La explicación está en la capacidad de Trump y de su campaña de martillar sin pausa sobre los dos temas que más agobian a los norteamericanos –el costo de vida y la inmigración- y en la imposibilidad de los demócratas de escuchar el malestar de los trabajadores. Pero también está en algunos fenómenos que hoy definen la política y la economía global y dividen a sus sociedades.
Ya parece una perogrullada, pero los oficialismos del mundo no logran resistir la impiadosa ola de impaciencia, enojo y desigualdad que surca la década y el planeta. Guerras, pandemias, cambio climático y aceleración tecnológica cavaron una huella de inflación, salarios retrasados, bajo crecimiento y precariedad laboral que agobia el presente y destiñe el futuro de los habitantes de decenas de países del mundo.
La insatisfacción y la furia económica motorizan derrotas oficialistas sin importar el tamaño, la influencia o la robustez institucional de la nación. En este noviembre, casi tan sorprendente como el sólido triunfo de Trump fue la victoria poco anticipada de la oposición en Botsuana, que destronó a un oficialismo que estaba en el poder desde la independencia del país, hace seis décadas.

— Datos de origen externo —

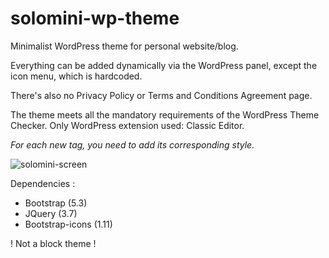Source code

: # solomini-wp-theme
Minimalist WordPress theme for personal website/blog.

Everything can be added dynamically via the WordPress panel, except the icon menu, which is hardcoded.

There's also no Privacy Policy or Terms and Conditions Agreement page. 

The theme meets all the mandatory requirements of the WordPress Theme Checker.
Only WordPress extension used: Classic Editor.

*For each new tag, you need to add its corresponding style.*

![solomini-screen](https://github.com/Bforis/solomini-wp-theme/assets/34284864/1e604682-3dbb-48e8-a719-81618eb97b5b)


Dependencies : 
- Bootstrap (5.3)
- JQuery (3.7)
- Bootstrap-icons (1.11)

! Not a block theme !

En Estados Unidos, fue la inflación que, aun cuando ya se haya reducido, dejó un rastro de precios altos y heladeras sufrientes. En Botsuana, fue la economía rota y un desempleo cercano al 30%.
Este año fue recibido como una prueba para la democracia y para los oficialismos por su inusual cifra de comicios, un “mundial electoral” que convocó a las urnas a miles de millones de personas y que definirá la política global de la próxima década.
Un repaso detallado de 35 comicios presidenciales, legislativos y regionales indica que los oficialismos y la democracia casi no pasan el examen.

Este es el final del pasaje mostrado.